Thursday, May 1st, 2008

Ma ha un tappo ben avvitato.

Questa è la situazione dell’Italia. Un vaso pieno di miseria, contrasto e confusione, pieno di ingiustizie e scorrettezze, pieno di gente che non arriva a fine mese tanto come di furbetti senza scrupoli. Ma come dice Howard Beale in Quinto Potere non serve dirvi che le cose vanno male, tutti quanti sanno che le cose vanno male. Il punto è che ogni volta che ce lo risentiamo dire par come di ascoltare una storiella già sempre saputa, ma mai definita tanto chiaramente.
Il motivo dell’incapacità di cambiamento che ci trattiene a restare in una situazione del genere può essere il buonismo e l’assenza di bombaroli, come scrivevo qualche intervento fa, ma il vero tappo che impedisce al vaso di traboccare è l’informazione, o, più correttamente, l’assenza di informazione.
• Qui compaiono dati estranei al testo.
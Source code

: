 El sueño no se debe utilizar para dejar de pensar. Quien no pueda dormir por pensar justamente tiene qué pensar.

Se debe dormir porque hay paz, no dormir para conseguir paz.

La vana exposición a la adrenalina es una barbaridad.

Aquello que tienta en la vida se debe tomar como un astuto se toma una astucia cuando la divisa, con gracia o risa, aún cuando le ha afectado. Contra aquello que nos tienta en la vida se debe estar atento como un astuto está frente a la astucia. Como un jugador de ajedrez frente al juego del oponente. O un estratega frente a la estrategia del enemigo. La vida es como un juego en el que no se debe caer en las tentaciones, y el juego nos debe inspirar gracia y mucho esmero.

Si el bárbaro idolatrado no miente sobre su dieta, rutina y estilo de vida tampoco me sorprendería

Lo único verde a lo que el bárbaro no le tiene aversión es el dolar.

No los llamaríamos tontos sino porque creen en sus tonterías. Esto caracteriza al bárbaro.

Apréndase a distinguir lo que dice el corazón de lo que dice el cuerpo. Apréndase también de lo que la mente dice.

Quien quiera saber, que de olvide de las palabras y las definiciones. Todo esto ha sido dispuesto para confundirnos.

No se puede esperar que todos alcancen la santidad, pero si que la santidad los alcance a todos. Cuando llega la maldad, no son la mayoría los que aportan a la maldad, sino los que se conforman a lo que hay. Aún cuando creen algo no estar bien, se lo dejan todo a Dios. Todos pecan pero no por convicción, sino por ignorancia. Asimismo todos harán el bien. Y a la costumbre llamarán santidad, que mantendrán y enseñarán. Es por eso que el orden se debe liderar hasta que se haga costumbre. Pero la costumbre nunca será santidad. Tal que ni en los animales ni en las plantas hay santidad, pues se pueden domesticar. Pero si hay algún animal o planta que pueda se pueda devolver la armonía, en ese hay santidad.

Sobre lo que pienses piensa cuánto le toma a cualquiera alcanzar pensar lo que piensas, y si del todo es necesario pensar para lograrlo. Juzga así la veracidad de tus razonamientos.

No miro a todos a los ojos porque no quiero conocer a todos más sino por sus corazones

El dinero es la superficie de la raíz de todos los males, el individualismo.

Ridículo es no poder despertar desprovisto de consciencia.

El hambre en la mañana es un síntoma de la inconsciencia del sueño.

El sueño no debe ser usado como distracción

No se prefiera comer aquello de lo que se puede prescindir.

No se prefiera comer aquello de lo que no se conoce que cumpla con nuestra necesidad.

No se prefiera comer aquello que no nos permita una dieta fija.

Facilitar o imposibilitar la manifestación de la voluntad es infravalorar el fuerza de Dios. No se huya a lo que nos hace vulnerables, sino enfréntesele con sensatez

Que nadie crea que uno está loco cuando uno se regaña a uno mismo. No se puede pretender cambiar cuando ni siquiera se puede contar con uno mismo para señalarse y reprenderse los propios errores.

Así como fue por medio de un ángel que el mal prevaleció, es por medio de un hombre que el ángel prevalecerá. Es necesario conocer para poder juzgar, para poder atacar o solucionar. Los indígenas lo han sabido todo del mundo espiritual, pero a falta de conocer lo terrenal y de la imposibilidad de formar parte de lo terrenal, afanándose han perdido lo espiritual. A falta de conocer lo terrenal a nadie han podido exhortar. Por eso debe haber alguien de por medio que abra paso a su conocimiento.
Venerdì scorso al Vaffanculo day sono state raccolte 1.500.000 firme, di queste persone al telegiornale nemmeno l’ombra. Tuttavia con Ronaldo e i tre viados (notare che parole si vanno a cercare per non pronunciare “oscenità” in televisione) hanno aperto diversi notiziari, l’Orango Petronilla ha dominato la scena televisiva nei notiziari del 25 aprile, tutto pur di non dar spazio alle critiche. Ma non serve dirvi che l’informazione non funziona, tutti quanti sanno che l’informazione non funziona. Le notizie hanno spazio solo se seguono la moda di turno, sulle decine di stupri commessi ogni settimana a noi giunge notizia solo di quelli in cui sono coinvolti gli immigrati, e così per gli omicidi, per non parlare della spettacolarizzazione di episodi come Cogne o Erba. I Giornalisti vengono fatti lavorare solo se non danno fastidio a nessuno, nessuna seconda domanda, nessun intervistatore informato. Ma intanto Rete 4 sta ancora là mentre Europa 7 aspetta le frequenze.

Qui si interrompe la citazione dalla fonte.